[[ Dataset open ]]

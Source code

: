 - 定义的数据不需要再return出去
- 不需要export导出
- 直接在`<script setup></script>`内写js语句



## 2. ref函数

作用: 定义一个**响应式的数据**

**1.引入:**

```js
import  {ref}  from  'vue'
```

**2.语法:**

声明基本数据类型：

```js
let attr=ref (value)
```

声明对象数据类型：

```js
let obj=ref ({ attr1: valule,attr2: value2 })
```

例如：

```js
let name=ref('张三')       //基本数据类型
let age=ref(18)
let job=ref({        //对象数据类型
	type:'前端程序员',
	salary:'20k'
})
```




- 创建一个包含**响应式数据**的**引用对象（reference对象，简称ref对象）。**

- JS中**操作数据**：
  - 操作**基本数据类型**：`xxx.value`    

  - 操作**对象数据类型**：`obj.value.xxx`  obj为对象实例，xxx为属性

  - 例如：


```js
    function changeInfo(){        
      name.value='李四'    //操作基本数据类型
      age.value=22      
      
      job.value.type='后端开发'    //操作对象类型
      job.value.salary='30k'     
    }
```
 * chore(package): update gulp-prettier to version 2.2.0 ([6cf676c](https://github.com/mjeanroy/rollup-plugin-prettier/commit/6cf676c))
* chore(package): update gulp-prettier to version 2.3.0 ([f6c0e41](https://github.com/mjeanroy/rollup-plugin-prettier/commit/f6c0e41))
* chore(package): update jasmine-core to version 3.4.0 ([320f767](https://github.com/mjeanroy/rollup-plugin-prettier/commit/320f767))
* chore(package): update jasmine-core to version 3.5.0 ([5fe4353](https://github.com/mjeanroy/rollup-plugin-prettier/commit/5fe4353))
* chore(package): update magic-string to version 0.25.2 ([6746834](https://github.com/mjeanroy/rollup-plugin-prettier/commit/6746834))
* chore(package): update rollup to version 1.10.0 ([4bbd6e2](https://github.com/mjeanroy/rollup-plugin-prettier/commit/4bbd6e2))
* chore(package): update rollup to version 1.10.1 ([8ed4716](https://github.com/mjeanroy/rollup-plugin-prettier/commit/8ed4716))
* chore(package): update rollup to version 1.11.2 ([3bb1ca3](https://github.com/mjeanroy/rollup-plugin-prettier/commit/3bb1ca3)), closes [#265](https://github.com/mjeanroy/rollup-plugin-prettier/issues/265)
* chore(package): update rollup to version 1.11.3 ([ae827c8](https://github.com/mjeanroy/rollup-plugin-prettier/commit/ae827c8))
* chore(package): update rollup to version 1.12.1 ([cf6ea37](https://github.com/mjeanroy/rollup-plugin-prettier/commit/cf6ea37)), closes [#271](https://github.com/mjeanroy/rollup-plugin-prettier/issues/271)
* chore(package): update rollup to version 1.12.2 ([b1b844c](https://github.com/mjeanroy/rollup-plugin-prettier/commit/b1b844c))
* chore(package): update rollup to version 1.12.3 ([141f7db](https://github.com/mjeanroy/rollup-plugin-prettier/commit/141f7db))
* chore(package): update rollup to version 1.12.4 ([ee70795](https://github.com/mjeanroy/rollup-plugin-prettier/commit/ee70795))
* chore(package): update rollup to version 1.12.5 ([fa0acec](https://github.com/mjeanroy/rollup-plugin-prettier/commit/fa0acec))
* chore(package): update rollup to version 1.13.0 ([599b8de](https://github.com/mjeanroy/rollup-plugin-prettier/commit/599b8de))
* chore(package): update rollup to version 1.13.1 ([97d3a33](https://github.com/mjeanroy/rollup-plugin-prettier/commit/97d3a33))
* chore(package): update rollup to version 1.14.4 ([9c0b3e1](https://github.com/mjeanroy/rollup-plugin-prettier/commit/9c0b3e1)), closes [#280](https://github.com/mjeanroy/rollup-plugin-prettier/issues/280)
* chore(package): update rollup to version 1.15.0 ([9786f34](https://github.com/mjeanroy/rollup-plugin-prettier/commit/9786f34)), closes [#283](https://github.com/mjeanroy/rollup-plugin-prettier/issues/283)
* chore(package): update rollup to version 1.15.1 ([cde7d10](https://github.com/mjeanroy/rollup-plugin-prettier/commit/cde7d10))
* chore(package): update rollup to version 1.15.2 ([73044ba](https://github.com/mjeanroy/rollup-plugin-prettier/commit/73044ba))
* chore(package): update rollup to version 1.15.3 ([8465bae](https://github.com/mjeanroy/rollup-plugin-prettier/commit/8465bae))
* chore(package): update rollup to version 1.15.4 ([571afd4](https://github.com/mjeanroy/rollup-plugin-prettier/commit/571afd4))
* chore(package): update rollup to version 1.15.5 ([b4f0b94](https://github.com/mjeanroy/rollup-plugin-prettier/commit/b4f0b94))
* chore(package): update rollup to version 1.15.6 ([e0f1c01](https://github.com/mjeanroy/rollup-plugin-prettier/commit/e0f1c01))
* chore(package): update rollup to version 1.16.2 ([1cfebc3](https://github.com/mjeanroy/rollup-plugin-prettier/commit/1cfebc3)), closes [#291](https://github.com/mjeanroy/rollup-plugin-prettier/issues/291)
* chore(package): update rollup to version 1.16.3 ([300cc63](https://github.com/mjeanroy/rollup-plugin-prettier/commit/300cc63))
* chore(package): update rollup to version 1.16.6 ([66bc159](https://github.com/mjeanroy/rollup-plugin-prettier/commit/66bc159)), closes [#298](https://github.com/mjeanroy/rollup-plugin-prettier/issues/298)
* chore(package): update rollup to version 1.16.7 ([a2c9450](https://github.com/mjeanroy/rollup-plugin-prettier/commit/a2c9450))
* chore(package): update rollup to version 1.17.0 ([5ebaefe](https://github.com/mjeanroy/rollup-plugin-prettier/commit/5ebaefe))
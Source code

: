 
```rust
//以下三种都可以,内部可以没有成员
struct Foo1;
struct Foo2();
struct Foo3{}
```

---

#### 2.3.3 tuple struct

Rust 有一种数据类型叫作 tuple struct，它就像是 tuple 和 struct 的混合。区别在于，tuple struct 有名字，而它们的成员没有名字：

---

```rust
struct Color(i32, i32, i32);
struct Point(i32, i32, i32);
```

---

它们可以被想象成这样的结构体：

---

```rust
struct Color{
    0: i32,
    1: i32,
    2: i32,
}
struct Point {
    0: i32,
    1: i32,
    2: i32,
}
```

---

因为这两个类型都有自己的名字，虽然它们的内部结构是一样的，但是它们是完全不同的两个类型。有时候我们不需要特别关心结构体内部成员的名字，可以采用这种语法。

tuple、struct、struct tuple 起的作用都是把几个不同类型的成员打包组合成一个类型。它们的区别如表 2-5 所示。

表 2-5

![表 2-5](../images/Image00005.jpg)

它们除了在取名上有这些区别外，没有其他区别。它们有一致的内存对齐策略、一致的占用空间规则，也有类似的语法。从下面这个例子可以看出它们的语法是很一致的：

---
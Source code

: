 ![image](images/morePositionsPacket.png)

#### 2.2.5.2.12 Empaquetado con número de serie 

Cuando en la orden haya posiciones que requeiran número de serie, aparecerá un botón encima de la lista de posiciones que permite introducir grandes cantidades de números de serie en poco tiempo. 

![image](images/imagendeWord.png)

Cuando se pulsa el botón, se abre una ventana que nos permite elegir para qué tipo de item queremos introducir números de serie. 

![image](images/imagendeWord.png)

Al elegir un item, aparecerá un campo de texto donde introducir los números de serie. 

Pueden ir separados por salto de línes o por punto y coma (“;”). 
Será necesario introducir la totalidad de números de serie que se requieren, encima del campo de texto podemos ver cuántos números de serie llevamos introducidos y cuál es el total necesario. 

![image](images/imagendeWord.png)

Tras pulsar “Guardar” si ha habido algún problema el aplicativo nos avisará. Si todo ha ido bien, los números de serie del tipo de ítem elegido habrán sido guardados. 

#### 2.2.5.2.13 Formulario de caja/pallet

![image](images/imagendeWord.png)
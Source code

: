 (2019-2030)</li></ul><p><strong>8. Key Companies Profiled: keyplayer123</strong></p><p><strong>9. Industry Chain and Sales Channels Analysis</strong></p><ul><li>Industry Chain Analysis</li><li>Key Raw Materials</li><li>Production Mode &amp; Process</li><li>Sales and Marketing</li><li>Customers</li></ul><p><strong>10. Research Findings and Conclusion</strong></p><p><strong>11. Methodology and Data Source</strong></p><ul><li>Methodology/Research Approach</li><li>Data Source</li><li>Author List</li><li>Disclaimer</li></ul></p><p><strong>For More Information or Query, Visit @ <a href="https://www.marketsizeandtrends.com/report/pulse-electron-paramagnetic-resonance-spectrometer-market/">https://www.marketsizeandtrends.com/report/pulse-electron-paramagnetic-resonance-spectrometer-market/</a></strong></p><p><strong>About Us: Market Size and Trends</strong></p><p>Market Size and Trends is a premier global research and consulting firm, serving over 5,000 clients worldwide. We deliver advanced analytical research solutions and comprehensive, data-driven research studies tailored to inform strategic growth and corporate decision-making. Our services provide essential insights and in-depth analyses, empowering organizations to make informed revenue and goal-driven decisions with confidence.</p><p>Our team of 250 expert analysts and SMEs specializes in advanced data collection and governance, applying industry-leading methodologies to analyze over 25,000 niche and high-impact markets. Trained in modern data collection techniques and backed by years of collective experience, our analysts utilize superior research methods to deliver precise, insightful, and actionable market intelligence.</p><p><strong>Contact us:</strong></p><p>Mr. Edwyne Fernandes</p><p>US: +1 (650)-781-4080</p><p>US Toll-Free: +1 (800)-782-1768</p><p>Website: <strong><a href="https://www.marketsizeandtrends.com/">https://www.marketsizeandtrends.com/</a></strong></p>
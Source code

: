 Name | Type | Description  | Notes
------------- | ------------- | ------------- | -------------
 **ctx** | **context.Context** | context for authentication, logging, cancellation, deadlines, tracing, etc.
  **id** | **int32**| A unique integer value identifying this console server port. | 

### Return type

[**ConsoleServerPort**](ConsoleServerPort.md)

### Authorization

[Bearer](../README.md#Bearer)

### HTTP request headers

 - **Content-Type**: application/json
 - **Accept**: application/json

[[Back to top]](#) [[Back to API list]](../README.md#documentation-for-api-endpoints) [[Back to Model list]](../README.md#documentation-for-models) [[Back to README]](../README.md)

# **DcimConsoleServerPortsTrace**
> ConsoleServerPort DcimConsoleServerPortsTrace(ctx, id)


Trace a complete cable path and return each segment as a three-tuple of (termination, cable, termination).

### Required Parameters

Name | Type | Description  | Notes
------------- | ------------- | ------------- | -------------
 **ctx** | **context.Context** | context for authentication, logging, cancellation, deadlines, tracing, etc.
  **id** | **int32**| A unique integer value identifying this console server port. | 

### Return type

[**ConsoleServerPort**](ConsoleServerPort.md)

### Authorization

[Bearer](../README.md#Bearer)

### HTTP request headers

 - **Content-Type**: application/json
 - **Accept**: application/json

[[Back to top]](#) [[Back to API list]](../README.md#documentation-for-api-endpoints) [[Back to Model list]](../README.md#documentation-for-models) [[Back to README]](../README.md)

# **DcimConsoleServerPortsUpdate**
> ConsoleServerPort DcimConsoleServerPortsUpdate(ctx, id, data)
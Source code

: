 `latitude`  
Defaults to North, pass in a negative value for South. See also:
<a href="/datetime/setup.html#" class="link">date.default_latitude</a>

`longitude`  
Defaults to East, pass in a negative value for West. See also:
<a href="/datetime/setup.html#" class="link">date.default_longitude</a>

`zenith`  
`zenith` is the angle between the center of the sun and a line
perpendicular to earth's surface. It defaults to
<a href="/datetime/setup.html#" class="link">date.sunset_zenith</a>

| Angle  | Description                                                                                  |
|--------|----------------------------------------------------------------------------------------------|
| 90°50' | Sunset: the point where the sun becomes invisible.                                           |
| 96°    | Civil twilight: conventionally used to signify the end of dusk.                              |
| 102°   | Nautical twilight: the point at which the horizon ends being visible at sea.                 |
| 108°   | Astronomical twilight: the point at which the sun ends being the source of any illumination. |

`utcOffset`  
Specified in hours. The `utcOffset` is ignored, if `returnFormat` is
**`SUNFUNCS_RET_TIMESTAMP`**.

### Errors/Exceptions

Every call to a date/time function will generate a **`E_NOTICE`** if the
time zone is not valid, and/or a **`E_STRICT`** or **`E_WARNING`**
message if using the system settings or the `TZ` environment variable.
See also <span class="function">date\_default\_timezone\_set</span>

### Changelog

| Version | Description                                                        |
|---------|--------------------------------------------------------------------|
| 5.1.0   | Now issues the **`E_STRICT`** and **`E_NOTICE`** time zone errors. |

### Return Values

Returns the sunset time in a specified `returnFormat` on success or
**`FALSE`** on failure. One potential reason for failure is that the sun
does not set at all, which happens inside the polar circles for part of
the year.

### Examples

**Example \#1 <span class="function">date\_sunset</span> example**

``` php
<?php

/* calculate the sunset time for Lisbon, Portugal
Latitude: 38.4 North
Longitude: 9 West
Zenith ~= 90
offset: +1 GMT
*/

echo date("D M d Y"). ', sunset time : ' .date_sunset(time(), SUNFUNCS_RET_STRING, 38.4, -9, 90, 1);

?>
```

[[ Dataset closed ]]

Work to complete -
Scan the listing above, and wherever a line holds the word "tuple", copy it.

Task answer -
#### 2.3.3 tuple struct
Rust 有一种数据类型叫作 tuple struct，它就像是 tuple 和 struct 的混合。区别在于，tuple struct 有名字，而它们的成员没有名字：
tuple、struct、struct tuple 起的作用都是把几个不同类型的成员打包组合成一个类型。它们的区别如表 2-5 所示。
Trace a complete cable path and return each segment as a three-tuple of (termination, cable, termination).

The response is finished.